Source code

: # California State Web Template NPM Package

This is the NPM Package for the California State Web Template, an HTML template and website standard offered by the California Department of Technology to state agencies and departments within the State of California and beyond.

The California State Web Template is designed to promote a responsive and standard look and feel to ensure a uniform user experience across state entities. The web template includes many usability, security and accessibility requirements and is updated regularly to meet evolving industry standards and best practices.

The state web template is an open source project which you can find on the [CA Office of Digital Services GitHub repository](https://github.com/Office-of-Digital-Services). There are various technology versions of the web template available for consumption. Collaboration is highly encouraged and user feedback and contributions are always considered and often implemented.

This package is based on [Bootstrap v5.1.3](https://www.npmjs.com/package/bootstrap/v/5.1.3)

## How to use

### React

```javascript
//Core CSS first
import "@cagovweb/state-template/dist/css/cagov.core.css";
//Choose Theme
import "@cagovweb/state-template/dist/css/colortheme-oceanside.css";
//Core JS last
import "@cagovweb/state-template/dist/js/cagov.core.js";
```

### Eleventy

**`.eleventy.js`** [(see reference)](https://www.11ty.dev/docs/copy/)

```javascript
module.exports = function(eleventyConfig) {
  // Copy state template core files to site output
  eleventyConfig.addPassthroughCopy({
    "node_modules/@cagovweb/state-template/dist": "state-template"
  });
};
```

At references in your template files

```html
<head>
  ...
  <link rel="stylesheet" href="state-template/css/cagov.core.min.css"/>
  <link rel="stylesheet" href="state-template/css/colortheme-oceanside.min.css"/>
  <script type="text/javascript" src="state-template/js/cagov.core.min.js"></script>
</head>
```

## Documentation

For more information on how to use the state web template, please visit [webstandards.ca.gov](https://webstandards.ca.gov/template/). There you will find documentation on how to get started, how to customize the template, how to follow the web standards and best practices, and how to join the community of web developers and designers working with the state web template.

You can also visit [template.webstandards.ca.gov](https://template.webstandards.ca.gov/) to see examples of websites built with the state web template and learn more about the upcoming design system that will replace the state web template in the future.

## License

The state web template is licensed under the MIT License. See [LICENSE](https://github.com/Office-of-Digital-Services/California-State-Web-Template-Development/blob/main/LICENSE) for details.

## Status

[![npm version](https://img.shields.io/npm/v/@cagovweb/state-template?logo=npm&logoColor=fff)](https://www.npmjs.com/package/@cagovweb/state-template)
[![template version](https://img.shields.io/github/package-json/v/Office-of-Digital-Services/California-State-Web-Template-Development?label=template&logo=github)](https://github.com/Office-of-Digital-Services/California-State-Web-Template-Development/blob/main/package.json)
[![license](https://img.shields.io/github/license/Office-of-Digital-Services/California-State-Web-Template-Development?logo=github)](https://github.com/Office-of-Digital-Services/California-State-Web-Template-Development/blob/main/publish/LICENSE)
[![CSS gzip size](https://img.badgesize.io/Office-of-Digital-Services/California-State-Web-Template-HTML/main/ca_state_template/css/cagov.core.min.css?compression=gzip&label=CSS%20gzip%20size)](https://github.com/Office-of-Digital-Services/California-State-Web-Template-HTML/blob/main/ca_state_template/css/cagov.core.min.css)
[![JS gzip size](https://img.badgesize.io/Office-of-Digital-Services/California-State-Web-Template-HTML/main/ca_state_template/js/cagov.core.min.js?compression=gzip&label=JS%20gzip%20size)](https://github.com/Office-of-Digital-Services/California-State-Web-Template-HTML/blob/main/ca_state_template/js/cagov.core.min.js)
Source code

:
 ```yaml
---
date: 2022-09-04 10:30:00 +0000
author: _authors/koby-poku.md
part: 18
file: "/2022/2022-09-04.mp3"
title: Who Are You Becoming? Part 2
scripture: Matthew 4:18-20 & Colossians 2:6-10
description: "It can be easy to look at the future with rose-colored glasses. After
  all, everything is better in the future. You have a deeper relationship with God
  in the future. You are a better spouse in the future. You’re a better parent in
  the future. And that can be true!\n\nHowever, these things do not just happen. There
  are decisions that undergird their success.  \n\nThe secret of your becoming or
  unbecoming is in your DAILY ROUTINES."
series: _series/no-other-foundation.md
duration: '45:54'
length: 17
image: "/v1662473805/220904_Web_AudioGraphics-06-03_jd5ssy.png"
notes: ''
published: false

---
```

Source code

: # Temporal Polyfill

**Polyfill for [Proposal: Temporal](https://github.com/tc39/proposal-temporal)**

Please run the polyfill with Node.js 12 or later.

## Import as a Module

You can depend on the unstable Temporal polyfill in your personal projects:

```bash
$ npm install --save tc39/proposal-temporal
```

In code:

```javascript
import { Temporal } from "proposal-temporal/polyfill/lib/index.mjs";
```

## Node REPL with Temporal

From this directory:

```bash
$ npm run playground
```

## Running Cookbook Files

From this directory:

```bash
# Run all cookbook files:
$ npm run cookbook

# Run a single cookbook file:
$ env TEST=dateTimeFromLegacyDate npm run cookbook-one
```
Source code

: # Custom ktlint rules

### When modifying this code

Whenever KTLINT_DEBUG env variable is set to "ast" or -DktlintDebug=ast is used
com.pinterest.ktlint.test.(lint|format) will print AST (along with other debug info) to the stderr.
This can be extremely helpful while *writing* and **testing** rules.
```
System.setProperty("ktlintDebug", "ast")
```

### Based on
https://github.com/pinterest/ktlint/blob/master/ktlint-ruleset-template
===
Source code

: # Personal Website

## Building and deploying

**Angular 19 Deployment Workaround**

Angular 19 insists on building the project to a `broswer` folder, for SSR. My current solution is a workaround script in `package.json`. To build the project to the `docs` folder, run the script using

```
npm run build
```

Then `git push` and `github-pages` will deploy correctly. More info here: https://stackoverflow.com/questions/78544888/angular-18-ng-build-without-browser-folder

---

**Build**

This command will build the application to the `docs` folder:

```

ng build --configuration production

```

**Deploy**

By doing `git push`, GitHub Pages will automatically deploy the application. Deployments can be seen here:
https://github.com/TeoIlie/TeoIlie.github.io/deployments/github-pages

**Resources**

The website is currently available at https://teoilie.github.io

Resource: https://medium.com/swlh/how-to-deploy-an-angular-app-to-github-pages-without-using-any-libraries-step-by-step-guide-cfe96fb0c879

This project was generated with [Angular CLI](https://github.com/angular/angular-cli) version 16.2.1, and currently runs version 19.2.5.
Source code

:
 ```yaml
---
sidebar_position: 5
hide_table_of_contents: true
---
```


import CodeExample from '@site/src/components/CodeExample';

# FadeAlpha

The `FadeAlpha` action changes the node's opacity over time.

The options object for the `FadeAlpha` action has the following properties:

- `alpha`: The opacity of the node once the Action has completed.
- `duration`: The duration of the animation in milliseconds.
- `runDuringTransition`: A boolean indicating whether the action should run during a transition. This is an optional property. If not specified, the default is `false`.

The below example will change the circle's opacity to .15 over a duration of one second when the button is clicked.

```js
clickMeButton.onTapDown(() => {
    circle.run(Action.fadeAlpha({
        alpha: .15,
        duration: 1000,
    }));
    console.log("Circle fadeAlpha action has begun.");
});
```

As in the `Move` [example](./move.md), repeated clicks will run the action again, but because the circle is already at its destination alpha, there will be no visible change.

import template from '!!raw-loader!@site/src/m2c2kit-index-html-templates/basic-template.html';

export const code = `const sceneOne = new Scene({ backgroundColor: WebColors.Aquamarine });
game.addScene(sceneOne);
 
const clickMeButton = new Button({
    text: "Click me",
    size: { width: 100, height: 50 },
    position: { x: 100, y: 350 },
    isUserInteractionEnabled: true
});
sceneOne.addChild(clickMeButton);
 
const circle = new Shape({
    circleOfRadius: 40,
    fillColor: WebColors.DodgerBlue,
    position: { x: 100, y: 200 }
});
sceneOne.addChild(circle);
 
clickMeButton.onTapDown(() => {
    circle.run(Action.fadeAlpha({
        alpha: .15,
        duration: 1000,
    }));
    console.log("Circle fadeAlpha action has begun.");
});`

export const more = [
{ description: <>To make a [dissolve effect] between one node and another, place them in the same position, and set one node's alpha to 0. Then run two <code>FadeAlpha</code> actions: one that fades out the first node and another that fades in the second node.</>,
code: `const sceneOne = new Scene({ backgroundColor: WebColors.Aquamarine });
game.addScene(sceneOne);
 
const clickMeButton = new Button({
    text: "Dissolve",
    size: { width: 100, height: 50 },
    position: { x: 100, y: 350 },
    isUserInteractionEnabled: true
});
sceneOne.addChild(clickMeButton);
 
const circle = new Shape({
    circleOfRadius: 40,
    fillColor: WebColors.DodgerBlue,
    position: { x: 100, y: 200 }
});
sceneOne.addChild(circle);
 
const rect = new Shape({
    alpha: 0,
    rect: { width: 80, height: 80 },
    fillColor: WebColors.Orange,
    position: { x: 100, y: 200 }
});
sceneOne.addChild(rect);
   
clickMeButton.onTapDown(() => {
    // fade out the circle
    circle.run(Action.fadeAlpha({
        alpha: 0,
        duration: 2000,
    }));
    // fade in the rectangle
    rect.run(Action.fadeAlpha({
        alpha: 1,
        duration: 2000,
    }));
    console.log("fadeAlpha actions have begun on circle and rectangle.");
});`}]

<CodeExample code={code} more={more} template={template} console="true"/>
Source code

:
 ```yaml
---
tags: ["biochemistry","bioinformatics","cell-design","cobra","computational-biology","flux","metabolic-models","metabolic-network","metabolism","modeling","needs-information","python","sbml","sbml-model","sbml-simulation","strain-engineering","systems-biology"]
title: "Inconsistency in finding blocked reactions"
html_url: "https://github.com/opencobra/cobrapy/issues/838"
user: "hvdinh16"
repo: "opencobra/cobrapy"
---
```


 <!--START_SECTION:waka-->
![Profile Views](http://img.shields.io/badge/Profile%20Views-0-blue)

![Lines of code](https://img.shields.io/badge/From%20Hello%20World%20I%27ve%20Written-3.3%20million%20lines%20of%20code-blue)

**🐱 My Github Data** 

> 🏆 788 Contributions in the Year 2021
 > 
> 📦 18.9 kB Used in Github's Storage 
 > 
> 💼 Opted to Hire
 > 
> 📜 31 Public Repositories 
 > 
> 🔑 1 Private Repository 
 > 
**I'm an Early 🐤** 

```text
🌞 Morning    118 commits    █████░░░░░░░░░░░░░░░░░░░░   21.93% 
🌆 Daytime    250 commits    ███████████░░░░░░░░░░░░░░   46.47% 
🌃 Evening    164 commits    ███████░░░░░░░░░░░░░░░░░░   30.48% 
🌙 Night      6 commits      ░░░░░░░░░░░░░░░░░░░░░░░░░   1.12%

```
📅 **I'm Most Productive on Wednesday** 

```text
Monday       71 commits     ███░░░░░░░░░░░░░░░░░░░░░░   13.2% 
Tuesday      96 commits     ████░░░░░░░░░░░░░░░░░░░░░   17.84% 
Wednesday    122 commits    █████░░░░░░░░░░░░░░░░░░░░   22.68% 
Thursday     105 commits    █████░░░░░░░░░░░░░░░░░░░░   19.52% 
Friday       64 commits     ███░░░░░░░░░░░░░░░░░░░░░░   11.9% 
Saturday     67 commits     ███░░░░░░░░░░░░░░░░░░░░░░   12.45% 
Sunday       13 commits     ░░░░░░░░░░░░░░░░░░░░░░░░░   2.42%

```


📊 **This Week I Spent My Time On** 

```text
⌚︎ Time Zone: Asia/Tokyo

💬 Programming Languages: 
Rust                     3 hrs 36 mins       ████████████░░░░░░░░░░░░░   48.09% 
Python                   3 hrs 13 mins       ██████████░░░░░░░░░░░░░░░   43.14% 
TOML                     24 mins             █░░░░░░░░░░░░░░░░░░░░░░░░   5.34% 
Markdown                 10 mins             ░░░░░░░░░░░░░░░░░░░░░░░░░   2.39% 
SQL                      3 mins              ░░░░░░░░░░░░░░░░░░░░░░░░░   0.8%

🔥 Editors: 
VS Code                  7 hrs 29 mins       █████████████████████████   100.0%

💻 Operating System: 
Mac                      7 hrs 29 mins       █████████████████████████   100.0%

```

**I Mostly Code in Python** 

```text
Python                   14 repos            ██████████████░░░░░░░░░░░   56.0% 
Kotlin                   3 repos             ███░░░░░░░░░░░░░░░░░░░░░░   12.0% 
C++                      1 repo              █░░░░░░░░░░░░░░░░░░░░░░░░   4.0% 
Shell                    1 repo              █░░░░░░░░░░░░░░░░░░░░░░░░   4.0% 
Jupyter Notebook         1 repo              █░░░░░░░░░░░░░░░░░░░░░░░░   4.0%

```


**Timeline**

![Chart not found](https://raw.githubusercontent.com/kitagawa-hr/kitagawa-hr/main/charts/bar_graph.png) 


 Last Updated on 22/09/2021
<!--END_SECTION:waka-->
===
REQUIRED WORK | Please give, as a bare number, how many lines in the listing above contain "that".

SOLUTION FOR THIS PROBLEM | 4